Valledupar no escapa a esa dinámica, justo ahora que recibe a un nuevo comandante de su Policía Metropolitana.
Llega el coronel Germán Gómez, quien asume el mando en un escenario atravesado por dos discursos que conviven, se enfrentan y, en ocasiones, parecen no tocarse. Uno es el de los balances oficiales que habla de resultados, capturas y estructuras desmanteladas, y el otro es el de la ciudadanía que sigue sintiendo miedo al cruzar una calle, sentarse en un parque o abrir la puerta de su casa bajo cierta incertidumbre.
Durante el acto de cambio de mando, las cifras presentadas por la Policía Metropolitana, la Gobernación y la Alcaldía, y recogidas por EL PILÓN, son significativas. En menos de dos años de funcionamiento, la institución reporta miles de capturas, cientos de allanamientos, millonarias incautaciones, desarticulación de bandas criminales y un robusto trabajo preventivo y comunitario. En teoría, Valledupar aparece como una ciudad donde el delito ha sido contenido mediante estrategia, operatividad y control territorial. Ese es el Valledupar de los informes, de las ruedas de prensa y de los actos protocolarios, donde precisamente los contenidos se reciben con mucha suspicacia.
En medio de todo ello existe otra ciudad. Esa que describe el periodista Aquilino Cotes en su columna, esa que se vive sin estadísticas, a pulso, en los barrios, en las terrazas enrejadas, en los parques vacíos y en la desconfianza cotidiana. Una ciudad donde muchos ciudadanos sienten que la Policía no se ve, no camina, no patrulla, no disuade; donde el temor ha modificado rutinas y ha convertido la prevención privada en algo caracterizado y generalizado por el uso de rejas, candados y encierros como primera línea de defensa de los hogares. Esa percepción, justa o no, también es una realidad y no puede ser considerada como exageración o desconocimiento técnico, eso amerita un análisis riguroso.

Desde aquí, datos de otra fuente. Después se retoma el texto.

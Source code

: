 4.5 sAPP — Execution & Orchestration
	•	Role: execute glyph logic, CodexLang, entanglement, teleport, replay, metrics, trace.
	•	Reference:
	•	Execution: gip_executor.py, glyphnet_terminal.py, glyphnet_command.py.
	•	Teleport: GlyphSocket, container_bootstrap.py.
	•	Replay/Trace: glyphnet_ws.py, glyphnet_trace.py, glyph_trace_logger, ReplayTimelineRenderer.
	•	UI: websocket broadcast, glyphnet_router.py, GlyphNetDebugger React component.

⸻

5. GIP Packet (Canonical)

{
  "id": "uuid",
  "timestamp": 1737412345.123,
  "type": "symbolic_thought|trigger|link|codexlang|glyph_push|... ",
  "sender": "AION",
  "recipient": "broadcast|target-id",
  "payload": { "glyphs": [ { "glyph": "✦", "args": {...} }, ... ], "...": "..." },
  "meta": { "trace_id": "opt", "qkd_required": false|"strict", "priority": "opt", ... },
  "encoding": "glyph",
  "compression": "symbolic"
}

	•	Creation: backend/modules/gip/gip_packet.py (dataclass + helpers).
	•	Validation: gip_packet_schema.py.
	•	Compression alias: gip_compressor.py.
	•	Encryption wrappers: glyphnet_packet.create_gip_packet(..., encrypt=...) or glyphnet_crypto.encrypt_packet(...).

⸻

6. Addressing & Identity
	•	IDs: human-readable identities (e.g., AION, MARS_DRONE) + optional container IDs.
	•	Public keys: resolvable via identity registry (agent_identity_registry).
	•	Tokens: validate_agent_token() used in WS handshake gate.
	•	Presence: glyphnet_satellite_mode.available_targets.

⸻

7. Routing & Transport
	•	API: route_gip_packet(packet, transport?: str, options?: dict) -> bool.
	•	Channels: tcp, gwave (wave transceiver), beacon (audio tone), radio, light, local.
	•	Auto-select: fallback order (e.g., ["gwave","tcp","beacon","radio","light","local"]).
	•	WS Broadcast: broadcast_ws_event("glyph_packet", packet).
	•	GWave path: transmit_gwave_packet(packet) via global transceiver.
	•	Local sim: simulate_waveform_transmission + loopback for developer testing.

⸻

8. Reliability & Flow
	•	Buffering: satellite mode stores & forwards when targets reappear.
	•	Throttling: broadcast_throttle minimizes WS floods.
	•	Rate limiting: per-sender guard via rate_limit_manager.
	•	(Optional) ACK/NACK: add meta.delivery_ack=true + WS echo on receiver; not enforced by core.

Ese es el ambiente con el que se recibe en Valledupar al coronel Germán Gómez. Su mayor tarea será mantener o mejorar los indicadores operativos y lograr que esos resultados se traduzcan en tranquilidad palpable, en confianza recuperada, en presencia policial visible y cercana. Porque la seguridad se mide en capturas, pero también en la sensación de libertad con la que un ciudadano puede vivir y lo que siente al momento de transitar por las calles.
Compartimos la opinión de nuestro columnista al hacer un llamado para que el nuevo comandante mande, verifique, camine la calle y no se deje deslumbrar ni presionar por discursos políticos complacientes. Consideramos que esa es una advertencia oportuna.
Siempre se ha dicho que el mejor mecanismo para lograr buenos niveles de seguridad es escuchando tanto al despacho como al barrio, tanto al informe como al testimonio del ciudadano común, solo así se tiene una aproximación a la realidad.
EL PILÓN le da la bienvenida al coronel Germán Gómez con la esperanza de que logre cerrar esa brecha entre la estadística y la experiencia, entre lo que dicen los números y lo que siente la gente. Valledupar no necesita escoger entre una u otra realidad, necesita que ambas se encuentren. Que los buenos resultados sean visibles y creíbles para todos.
Esperamos entonces que este nuevo mando sea el punto de partida para reconciliar a la Policía con la comunidad, para devolverle a la ciudad sus espacios y para que, algún día, las rejas vuelvan a ser innecesarias. Bienvenido a Valledupar, coronel. Aquí lo esperan las cifras… y la calle también.